**AIM OF THE EXERCISE:** Once the line containing "And one goat" is located, output it and every line after it through the end of the records, exactly as written and nothing else.

**Source texts of formatted documents:**
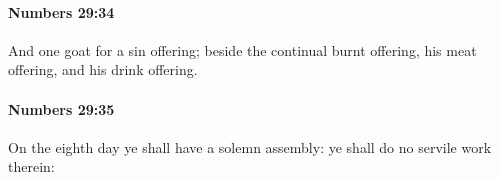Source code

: 		\paragraph{Numbers 29:34} %
			\label{NUMBERS-29-34}

			And one goat for a sin offering; beside the continual burnt offering, his meat offering, and his drink offering.


		\paragraph{Numbers 29:35} %
			\label{NUMBERS-29-35}

			On the eighth day ye shall have a solemn assembly: ye shall do no servile work therein:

**THE COMPLETED TASK:**
			And one goat for a sin offering; beside the continual burnt offering, his meat offering, and his drink offering.


		\paragraph{Numbers 29:35} %
			\label{NUMBERS-29-35}

			On the eighth day ye shall have a solemn assembly: ye shall do no servile work therein:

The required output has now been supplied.